Increasingly in California, however, more and more producers are beginning to produce varietal reds from Grenache made purely from the grape—something we are also starting to see with varietals such as Zinfandel, which is often blended with Petite Sirah. Fifty years ago, the common practice among California vintners was to blend varietals such as Pinot Noir with Petite Sirah, for the same reason: to deepen the color and beef up the body and texture of the wine. These days, you rarely find a California Pinot Noir that isn't a 100% expression of the grape.
Pure Grenache, like pure Zinfandel and Pinot Noir, can be a thing of beauty; producing an extremely fragrant red wine that is soft, gentle yet zesty with natural acidity. If you can appreciate these qualities, which more and more vintners and consumers are doing, then there is no reason to adulturate the varietal with different grapes.
In Lodi, in fact, red Grenache has been called "Lodi's Pinot Noir." Why? Not because it tastes like Pinot Noir, but because the grape loves the warm Mediterranean climate of the region.
The climate of Napa Valley, Sonoma County and Santa Barbara County, mind you, is also classified as "Mediterranean"—meaning, moderately cold, wet winters followed by dry, warm to hot summers, plus summer days and nights with dramatic temperature swings (diurnal swings in California are even wider than in France's Provence and Languedoc-Roussillon regions).
The difference between Lodi and the coastal areas of California is that Lodi summers see virtually no morning fog cover. Therefore, Lodi-grown grapes bathe in unimpeded sunlight from dawn to dusk—perfect for native Mediterranean grapes such as Grenache, but not so great for more sensitive, northerly European grapes such as Pinot noir.

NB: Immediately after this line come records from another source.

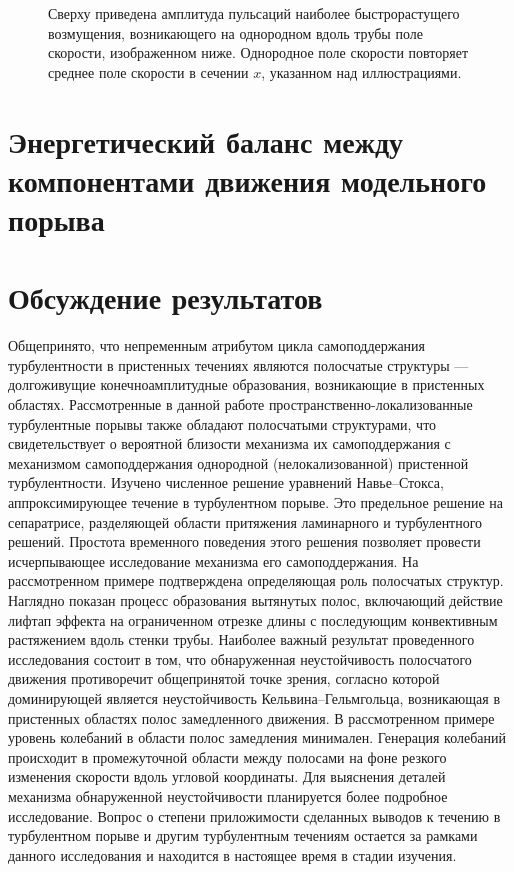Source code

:  
\begin{figure}[h]
\caption{Сверху приведена амплитуда пульсаций наиболее быстрорастущего возмущения, возникающего на однородном вдоль трубы поле скорости, изображенном ниже. Однородное поле скорости повторяет среднее поле скорости в сечении $x$, указанном над иллюстрациями.}
\label{cs_lin_map_pic}
\end{figure}

\section{Энергетический баланс между компонентами движения модельного порыва}



\section{Обсуждение результатов}

Общепринято, что непременным атрибутом цикла самоподдержания турбулентности в пристенных течениях являются полосчатые структуры --- долгоживущие конечноамплитудные образования, возникающие в пристенных областях. Рассмотренные в данной работе пространственно-локализованные турбулентные порывы также обладают полосчатыми структурами, что свидетельствует о вероятной близости механизма их самоподдержания с механизмом самоподдержания однородной (нелокализованной) пристенной турбулентности. Изучено численное решение уравнений Навье--Стокса, аппроксимирующее течение в турбулентном порыве. Это предельное решение на сепаратрисе, разделяющей области притяжения ламинарного и турбулентного решений. Простота временного поведения этого решения позволяет провести исчерпывающее исследование механизма его самоподдержания. На рассмотренном примере подтверждена определяющая роль полосчатых структур. Наглядно показан процесс образования вытянутых полос, включающий действие лифтап  эффекта на ограниченном отрезке длины с последующим конвективным растяжением вдоль стенки трубы. Наиболее важный результат проведенного исследования состоит в том, что обнаруженная неустойчивость полосчатого движения противоречит общепринятой точке зрения, согласно которой доминирующей является неустойчивость Кельвина--Гельмгольца, возникающая в пристенных областях полос замедленного движения. В рассмотренном примере уровень колебаний в области полос замедления минимален. Генерация колебаний происходит в промежуточной области между полосами на фоне резкого изменения скорости вдоль угловой координаты. Для выяснения деталей механизма обнаруженной неустойчивости планируется более подробное исследование. Вопрос о степени приложимости сделанных выводов к течению в турбулентном порыве и другим турбулентным течениям остается за рамками данного исследования и находится в настоящее время в стадии изучения.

Think of it as the difference between a Polynesian and a Scandinavian. A Polynesian can toil under a bright sun all day long, whereas the skin of a Scandinavian would be burnt to a crisp. Grenache is similar to Zinfandel in that it absolutely loves bright sun, which makes it all the more likely to produce fragrant, perfectly balanced wine. Pinot noir can produce wonderful wine when grown in a moderate amount of sun, but not the best wine in an excessive amount of sun.
Given a choice of a red wine grape that can handle the Lodi sun like a golden skinned Polynesian, and one that cannot... many wine lovers would take the sun-friendly wine any day!